Slashdot Mirror

← Back to Stories (view on slashdot.org)

What's Now State of the Art in Encryption Technology?

Posted by Cliff on from the keeping-prying-eyes-out-of-your-private-life dept.

With the events of September 11, 2001 still vividly etched into our conscious minds, it was only a matter of time before the US Government would paint the crosshairs on their next target after Bin Laden: encryption. With Ashcroft's declaration of computers as tools of terrorism, and law-enforcement pushing for enhanced surveillance, it appears that one of the first victims of America's new war may be the privacy of her citizens. Of course, if you are concerned about privacy, you're probably wondering how to improve what protections you have in place, if any. So what are the leading-edge innovations on the encryption front right now, and how easily can such tech be adapted to everyday communications? C :In an interesting display of synchronicity, Timothy posted this article, earlier today, which notes that Steganography use isn't as wide-spread as previously thought. Deagol asks: "With the Feds pushing for encryption back-doors, and even more domestic surveillance, how can we resist this?
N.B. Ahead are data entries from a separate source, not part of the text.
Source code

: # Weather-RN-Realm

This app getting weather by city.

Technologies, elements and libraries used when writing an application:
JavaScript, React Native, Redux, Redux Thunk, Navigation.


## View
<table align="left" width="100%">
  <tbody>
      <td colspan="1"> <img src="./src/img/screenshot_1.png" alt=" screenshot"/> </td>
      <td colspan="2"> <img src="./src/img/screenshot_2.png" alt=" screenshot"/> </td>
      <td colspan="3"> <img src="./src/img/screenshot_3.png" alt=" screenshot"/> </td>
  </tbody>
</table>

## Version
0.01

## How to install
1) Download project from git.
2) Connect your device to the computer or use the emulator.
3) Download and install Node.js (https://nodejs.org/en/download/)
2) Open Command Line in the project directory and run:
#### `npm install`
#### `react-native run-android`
I mean in a practical way, but at the same time taking a stand for our rights to privacy and assembly. What's the current state of the art in hard disk encryption? Email encryption? Steganography? There are many tools out there, as well as many link-farms, (I looked at many today), but many pages seem dated, and it's hard to tell who's using what in a useful implementation. So, who is using PGP or GPG? Who is using BestCrypt or Loopback Encryption, Freenet or Steganography? A privacy weenie wants to know what your daily-use setup is!"

One thing about encryption: the easier it is to do, the more people there will be using it. For the non-tech user, encrypting messages on a day-to-day should be no more complex than 3 steps.

JPMH asks:"First journalists and now even relatively clued-up politicians in the UK are talking about making it an offence to use strong encryption in email and web-pages. An obvious counter is that this won't work, because the messages can easily be hidden using Steganography (Slashdot Jan 2, May 8). But that assumes that the steganography itself is good enough not to be detected. Is this true? How good is the state of the art?

To be undetectable, the properties of the 'message' bits you are putting in must be statistically indistinguishable from the 'image' bits you are overwriting. According to a paper by Neils Provos and Peter Honeyman of U. Michigan (highlighted today in the Register) the simplest common programs, such as JSteg and JPHide, fail this test badly and are easily detected. But they failed to nail any confirmed steganographic content in 2 million images on EBay.

Other programs (eg Provos's Outguess 0.2) are more sophisticated at hiding the messages (and other media eg MP3s give a bigger haystack to hide them in); but on the other hand, more sophisticated statistical models of images (eg Slashdot 16 Aug) may be better at making the 'hidden' content stand out.

So, can messages reliably be hidden? Or will people trying to hide their messages in a reliable manner get caught?"

3 of 483 comments (clear)

  1. What's wrong with the Government reading... by cpodurgiel · · Score: 0, Flamebait

    What's wrong with the Government reading your email? If you have a problem with that, then obviously you have something to hide. I really don't care if Big Brother reads the email to my friend about the news article on Slashdot, or about getting to gether to watch Monday Night Football. But I would be concerned if I was planning some illegal activities. Heck, I don't even care that this message is being moderated! Bottom line is this.. What good are your civil liberties, when you're dead?

  2. Dubya reading from a teleprompter... by blackholebrain · · Score: 0, Flamebait

    *Dubyonics* == "I personalibly recommendify it as the biggest high level of encryptionite that's conceivably imaginable."

    --
    <---[singularity sig]
  3. Silly argument... by ArtificialKid01 · · Score: 0, Flamebait

    This debate is going no where, and you'll never get the majority of the population on your side. Here's why:

    1) Popularity - How many of you, even those who consider yourselves activists, *always* use encryption? How many of you who support encryption usually send plaintext emails? You know who you are. How can you then expect "Joe user" to do the same?

    2) Content - Most communications don't require privacy, plain and simple. How many government types or hackers really care how many tequila shots you did last night?

    3) Abuse - Abuse or interception of "private" emails simply isn't rampant. It would be much easier to sell this position to the public if people were actually getting screwed because of intercepted email or governmental abuse.

    4) Rights - This is a fight for a vague, ephemeral concept of "rights". On the other side of the coin, there's a smoking hole in the ground where 6,000 people once stood. Most people (including myself) value the safety of thier wives and children more than your right to hide "how stoned" you got last weekend from the eyes of the feds.